Worker successfully claims for injury during journey to work in SA

Posted by Andrew McGiffert |31 May 13 | 0 comments

In an interesting case put before the Workers Compensation Tribunal in South Australia, a worker has successfully argued that a journey between home and work in an employer supplied vehicle was “undertaken in the course of carrying out duties”.

While the journey claim provison of the South Australian Workers Rehabilitation and Compensation Act 1986 is understood to include work related travel from worksite to worksite the scope has been brought into question with the Tribunal finding the workers injuries were compensable under s30(5).

The incident occurred during January of 2011, it involved a Forestry SA supervisor who was driving to her workplace at Mt Burr Forest in a work ute when it left the road and rolled over. The worker sustained severe injuries, including multiple fractures. She had no memory of the incident and there was no evidence of how it occurred.

The worker made a claim for compensation through the SA scheme, arguing there was a “real and substantial” connection between her employment and the incident, as required by s30(5).

This clause of the act used to generate quite a lot of discussion between myself and my previous injury coordinator, we often wondered what it would take to make the connection between private travel that may technically be for work, particularly when going to or from work. While some other states have ‘true’ journey claim provisions that cover the journey to and from South Australia does not.

Naturally the employer denied liability claiming the supervisors journey was “private” and its purpose was “simply to get to her normal place of work”. This is how I would have disputed liability as well, and initially it seems like an open and shut case for the employer.

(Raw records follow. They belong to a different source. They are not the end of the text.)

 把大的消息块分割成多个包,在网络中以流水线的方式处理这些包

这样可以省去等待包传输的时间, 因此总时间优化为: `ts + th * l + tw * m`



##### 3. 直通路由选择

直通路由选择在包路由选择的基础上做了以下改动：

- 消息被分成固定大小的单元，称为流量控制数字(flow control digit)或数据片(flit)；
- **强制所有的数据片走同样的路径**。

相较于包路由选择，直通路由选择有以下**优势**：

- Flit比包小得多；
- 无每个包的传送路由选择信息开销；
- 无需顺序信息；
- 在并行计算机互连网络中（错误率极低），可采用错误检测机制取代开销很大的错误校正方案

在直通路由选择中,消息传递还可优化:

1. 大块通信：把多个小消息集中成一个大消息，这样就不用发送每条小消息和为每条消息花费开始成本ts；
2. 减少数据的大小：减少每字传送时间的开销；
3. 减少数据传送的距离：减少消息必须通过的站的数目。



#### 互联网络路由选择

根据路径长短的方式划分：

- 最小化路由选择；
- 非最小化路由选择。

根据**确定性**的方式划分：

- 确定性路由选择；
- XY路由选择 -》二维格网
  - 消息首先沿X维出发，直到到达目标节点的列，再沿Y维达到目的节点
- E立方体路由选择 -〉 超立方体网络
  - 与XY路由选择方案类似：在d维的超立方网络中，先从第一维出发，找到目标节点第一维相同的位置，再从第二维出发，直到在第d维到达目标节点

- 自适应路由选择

However, the case became more complicated. Tribunal Deputy President Stephen Lieschke Heard the supervisor was provided with the ute and some equipment to “ensure immediate response to protect forest assets from fire” and was “obliged” to drive the vehicle between her home and work.

Deputy President Lieschke also heard the supervisor wasn’t entitled to carry any other person in the vehicle, and wasn’t allowed to use the vehicle for any other purpose, such as driving to the shops. He found the supervisor “was ‘complying with an instruction from the employer given by the employer in the exercise of its control as employer’ to drive this particular vehicle with its equipment from her home”.

“Driving the ute to Mt Burr in accordance with her employer’s express instruction during the fire season, is in a different category to being granted the concession, privilege or gratuity upon request of driving the employer’s vehicle to and from work,” he said.

“It is the difference between complying with a serious instruction given by the employer, and having the benefit of a discretionary concession, privilege or gratuity.”

So after all of that this isn’t really questioning the journey claim provision, while the journey was out of her work hours, was a ‘private’ trip between her home and work, the incident still technically occurred whilst carrying out work duties. At any time the vehicle was in use it was for “work purposes only” as determined by the grounds the vehicle was provided on. Just by driving the vehicle to the workplace the worker was already in fact “working” and therefore covered by s30(5).